E Voerman et al, 2016. Maternal Caffeine Intake during Pregnancy, Early growth, and Body fat distribution at School age. Obesity, published online ahead of print.Print this page
OBJECTIVE: The associations of maternal caffeine intake during pregnancy with offspring growth patterns and body fat and insulin levels at school age were examined.
METHODS: In a population-based birth cohort among 7,857 mothers and their children, maternal caffeine intake during pregnancy was assessed by questionnaires. Growth characteristics were measured from birth onward. At 6 years, body fat and insulin levels were measured.

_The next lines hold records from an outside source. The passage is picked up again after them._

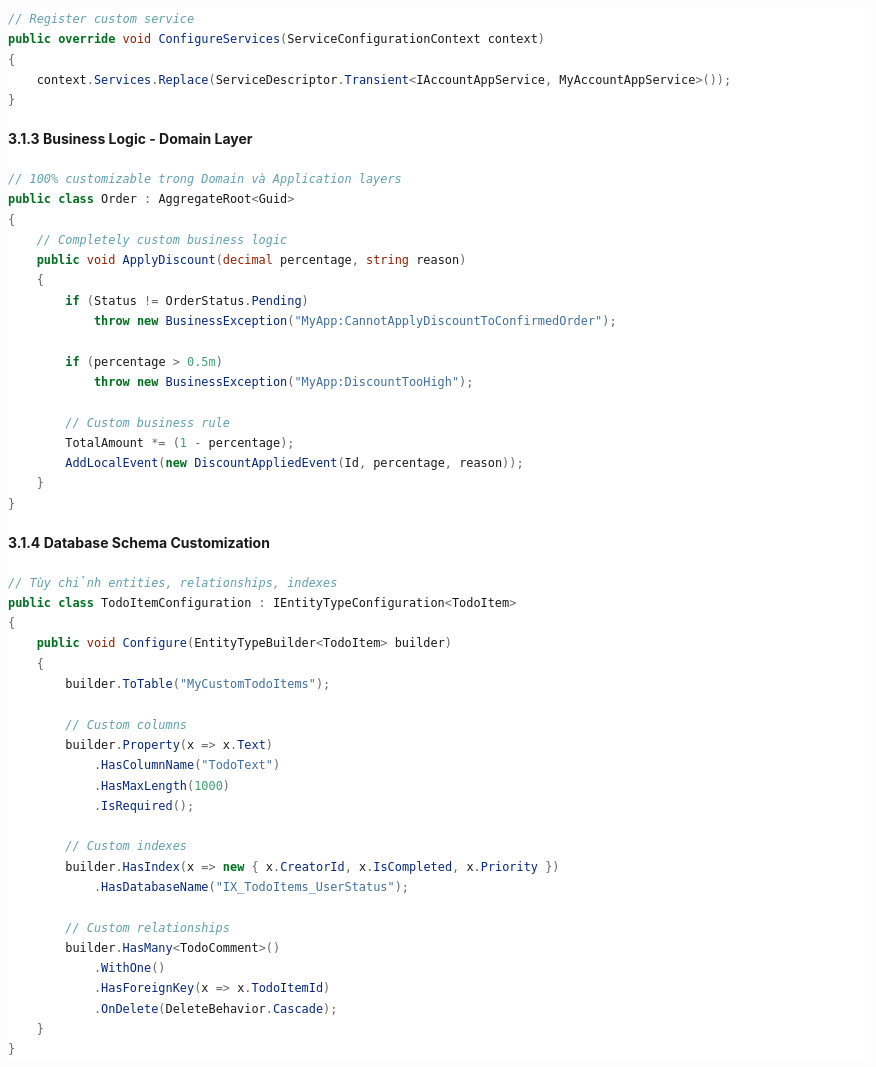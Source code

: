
 ```csharp
// Register custom service
public override void ConfigureServices(ServiceConfigurationContext context)
{
    context.Services.Replace(ServiceDescriptor.Transient<IAccountAppService, MyAccountAppService>());
}
```

#### 3.1.3 Business Logic - Domain Layer
```csharp
// 100% customizable trong Domain và Application layers
public class Order : AggregateRoot<Guid>
{
    // Completely custom business logic
    public void ApplyDiscount(decimal percentage, string reason)
    {
        if (Status != OrderStatus.Pending)
            throw new BusinessException("MyApp:CannotApplyDiscountToConfirmedOrder");
            
        if (percentage > 0.5m)
            throw new BusinessException("MyApp:DiscountTooHigh");
            
        // Custom business rule
        TotalAmount *= (1 - percentage);
        AddLocalEvent(new DiscountAppliedEvent(Id, percentage, reason));
    }
}
```

#### 3.1.4 Database Schema Customization
```csharp
// Tùy chỉnh entities, relationships, indexes
public class TodoItemConfiguration : IEntityTypeConfiguration<TodoItem>
{
    public void Configure(EntityTypeBuilder<TodoItem> builder)
    {
        builder.ToTable("MyCustomTodoItems");
        
        // Custom columns
        builder.Property(x => x.Text)
            .HasColumnName("TodoText")
            .HasMaxLength(1000)
            .IsRequired();
            
        // Custom indexes
        builder.HasIndex(x => new { x.CreatorId, x.IsCompleted, x.Priority })
            .HasDatabaseName("IX_TodoItems_UserStatus");
            
        // Custom relationships
        builder.HasMany<TodoComment>()
            .WithOne()
            .HasForeignKey(x => x.TodoItemId)
            .OnDelete(DeleteBehavior.Cascade);
    }
}
```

RESULTS: Compared to children whose mothers consumed <2 units of caffeine per day during pregnancy (1 unit of caffeine is equivalent to 1 cup of coffee (90 mg caffeine)), those whose mothers consumed ≥6 units of caffeine per day tended to have a lower weight at birth, higher weight gain from birth to 6 years, and higher body mass index from 6 months to 6 years. Both children whose mothers consumed 4-5.9 and ≥6 units of caffeine per day during pregnancy tended to have a higher childhood body mass index and total body fat mass. Only children whose mothers consumed ≥6 units of caffeine per day had a higher android/gynoid fat mass ratio.
CONCLUSIONS: These results suggest that high levels of maternal caffeine intake during pregnancy are associated with adverse offspring growth patterns and childhood body fat distribution.